Deutsche Postbank, Santander and NN Group have all bought debt issued by ING at a margin thought to be in the region of 260bps.
Desire from banks to gain exposure to the recovering Spanish market is at a high level and the original mandate to finance the purchase of Islazul was also hotly contested.
The 90,000 sq m centre was bought by TIAA Henderson on behalf of National Pension Service of Korea for €230m from Ivanhoe Cambridge and Grupo Lar. ING issued a five-year loan which reflected a loan-to-value of just under 55%.
NN Group is an insurance and asset management group which was wholly owned by ING Group until it sold a 28.6% share in July last year through an IPO, raising €1.54bn.

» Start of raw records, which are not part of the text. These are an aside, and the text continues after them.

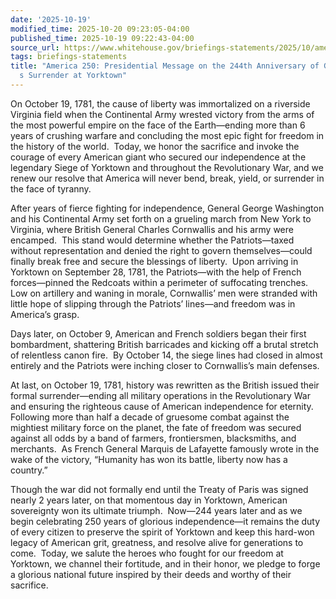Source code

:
 ```yaml
---
date: '2025-10-19'
modified_time: 2025-10-20 09:23:05-04:00
published_time: 2025-10-19 09:22:43-04:00
source_url: https://www.whitehouse.gov/briefings-statements/2025/10/america-250-presidential-message-on-the-244th-anniversary-of-general-cornwalliss-surrender-at-yorktown/
tags: briefings-statements
title: "America 250: Presidential Message on the 244th Anniversary of General Cornwallis\u2019\
  s Surrender at Yorktown"
---
```

 
On October 19, 1781, the cause of liberty was immortalized on a
riverside Virginia field when the Continental Army wrested victory from
the arms of the most powerful empire on the face of the Earth—ending
more than 6 years of crushing warfare and concluding the most epic fight
for freedom in the history of the world.  Today, we honor the sacrifice
and invoke the courage of every American giant who secured our
independence at the legendary Siege of Yorktown and throughout the
Revolutionary War, and we renew our resolve that America will never
bend, break, yield, or surrender in the face of tyranny.

After years of fierce fighting for independence, General George
Washington and his Continental Army set forth on a grueling march from
New York to Virginia, where British General Charles Cornwallis and his
army were encamped.  This stand would determine whether the
Patriots—taxed without representation and denied the right to govern
themselves—could finally break free and secure the blessings of
liberty.  Upon arriving in Yorktown on September 28, 1781, the
Patriots—with the help of French forces—pinned the Redcoats within a
perimeter of suffocating trenches.  Low on artillery and waning in
morale, Cornwallis’ men were stranded with little hope of slipping
through the Patriots’ lines—and freedom was in America’s grasp.

Days later, on October 9, American and French soldiers began their first
bombardment, shattering British barricades and kicking off a brutal
stretch of relentless canon fire.  By October 14, the siege lines had
closed in almost entirely and the Patriots were inching closer to
Cornwallis’s main defenses.

At last, on October 19, 1781, history was rewritten as the British
issued their formal surrender—ending all military operations in the
Revolutionary War and ensuring the righteous cause of American
independence for eternity.   Following more than half a decade of
gruesome combat against the mightiest military force on the planet, the
fate of freedom was secured against all odds by a band of farmers,
frontiersmen, blacksmiths, and merchants.  As French General Marquis de
Lafayette famously wrote in the wake of the victory, “Humanity has won
its battle, liberty now has a country.”

Though the war did not formally end until the Treaty of Paris was signed
nearly 2 years later, on that momentous day in Yorktown, American
sovereignty won its ultimate triumph.  Now—244 years later and as we
begin celebrating 250 years of glorious independence—it remains the duty
of every citizen to preserve the spirit of Yorktown and keep this
hard-won legacy of American grit, greatness, and resolve alive for
generations to come.  Today, we salute the heroes who fought for our
freedom at Yorktown, we channel their fortitude, and in their honor, we
pledge to forge a glorious national future inspired by their deeds and
worthy of their sacrifice.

ING is still the asset manager and majority owner of NN Group and last year NN Group granted ING’s fund management business, ING Investment Management, a €400m mandate to invest into European senior real estate debt.
Santander has been one of Spain’s most active domestic banks in the real estate market since the market began recovering around 18 months ago. In January it shored up its balance sheet by raising €7.5bn of capital under the supervision of new chairman Ana Botin.
Deutsche Postbank retreated from the UK market in 2013 when it sold its £1.4bn loan book to GE Capital but has continued to be active on the Continent since.
This is the second successful syndication for ING in quick succession. Last week it completed the syndication of a £365m loan it made to Safra Group for its acquisition of The Gherkin at 30 St Mary’s Axe in the City of London to LLBW, SMTB, SMBC, Shinsei and an unknown German bank. In that deal ING retained a 20% share of the loan.